The inletting near the rear end of the trigger housing assembly sometimes requires additional fitting. If the inletting is not deep enough it will tilt the trigger housing assembly enough that the bolt does not push the hammer down far enough to engage the sear, and the hammer will follow the bolt forward, possibly causing the rifle to fire.

To make sure this is the problem, remove the stock and replace the trigger housing assembly in the receiver. You will notice some fore-aft play. Hold the rear of the guard so it is closer to the receiver and perform the function test. If the hammer catches on the sear you have likely found that the problem is the inletting.

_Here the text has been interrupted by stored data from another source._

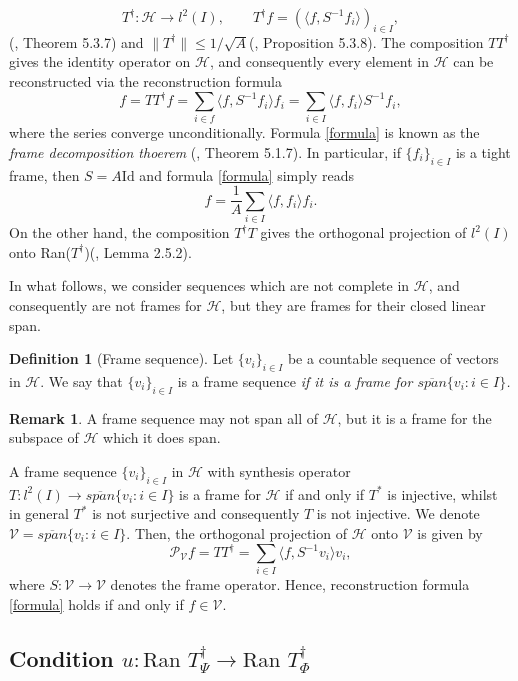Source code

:\documentclass[reqno,10pt]{amsart}
\theoremstyle{plain}
\theoremstyle{definition}
\newtheorem{defn}{Definition}
\newtheorem{rem}{Remark}
\newcommand{\cal}[1]{\mathcal{#1}}
\begin{document}
    $$ T^\dag : \cal H \to l^2(I), \qquad T^\dag f = (\langle f, S^{-1}f_i\rangle)_{i\in I},$$
    (\cite{Christensen2008-gk}, Theorem 5.3.7) and $\|T^\dag\| \leq 1/\sqrt{A}$(\cite{Christensen2008-gk}, Proposition 5.3.8). The composition $TT^\dag$ gives the identity operator on $\cal H$, and consequently every element in $\cal H$ can be reconstructed via the reconstruction formula
    \begin{equation}\label{formula}
        f = TT^\dag f= \sum_{i\in f}\langle f,S^{-1}f_i\rangle f_i = \sum_{i\in I}\langle f,f_i\rangle S^{-1}f_i,
    \end{equation}
    where the series converge unconditionally. Formula \ref{formula} is known as the {\it frame decomposition thoerem} (\cite{Christensen2008-gk}, Theorem 5.1.7). In particular, if $\{f_i\}_{i\in I}$ is a tight frame, then $S = A\text{Id}$ and formula \ref{formula} simply reads
    $$ f = \frac{1}{A}\sum_{i\in I}\langle f,f_i\rangle f_i.$$
    On the other hand, the composition $T^\dag T$ gives the orthogonal projection of $l^2(I)$ onto Ran($T^\dag$)(\cite{Christensen2008-gk}, Lemma 2.5.2).

    \noindent In what follows, we consider sequences which are not complete in $\cal H$, and consequently are not frames for $\cal H$, but they are frames for their closed linear span.
    \begin{defn}[Frame sequence]
        Let $\{v_i\}_{i\in I}$ be a countable sequence of vectors in $\cal H$. We say that $\{v_i\}_{i\in I}$ is a frame sequence {\it if it is a frame for $\overline{span}\{v_i:i\in I\}$.}
    \end{defn}
    \begin{rem}
        A frame sequence may not span all of $\cal H$, but it is a frame for the subspace of $\cal H$ which it does span.
    \end{rem}
    \noindent A frame sequence $\{v_i\}_{i\in I}$ in $\cal H$ with synthesis operator $T : l^2(I) \to \overline{span}\{v_i : i\in I\}$ is a frame for $\cal H$ if and only if $T^*$ is injective, whilst in general $T^*$ is not surjective and consequently $T$ is not injective. We denote $\cal V = \overline{span}\{v_i : i\in I\}$. Then, the orthogonal projection of $\cal H$ onto $\cal V$ is given by
    $$ \cal P_{\cal V}f = TT^\dag = \sum_{i\in I}\langle f,S^{-1}v_i\rangle v_i,$$
    where $S : \cal V \to \cal V$ denotes the frame operator. Hence, reconstruction formula \ref{formula} holds if and only if $f\in \cal V$.
    \subsection{\texorpdfstring{Condition $u:\text{Ran }T^\dag_\Psi \to \text{Ran }T^\dag_\Phi$}{}} \label{appendix:B.1}
\end{document}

This photo shows the trigger housing assembly attached to the receiver for the test.


Here we see the pen pointing at the sear, which catches the hammer when it comes back and the trigger is depressed during normal firing. Notice the hammer is engaged with the trigger lugs. During normal operation you can feel and hear the "click" when the sear releases and the the hammer catches on the trigger lugs as you let the trigger back out after firing a round.


The unfinished portion of the stock is where I removed material. Go slowly and test the fit and function often. I did not have to take much off to get my rifle to function. I don't have a tool with enough precision to measure it, but I'd feel pretty safe in saying that it was less than a mm, probably closer to half that. The trigger housing assembly still fits in tight. Again, remove a little and test often. Also, from what I've read, sometimes the angled cuts on the interior of the stock will need some adjustment. My rifle did not require this.

I have not fired it since this fix, but by manually cycling the action over 50 times it has not failed yet. I will try to shoot it tomorrow and update this post.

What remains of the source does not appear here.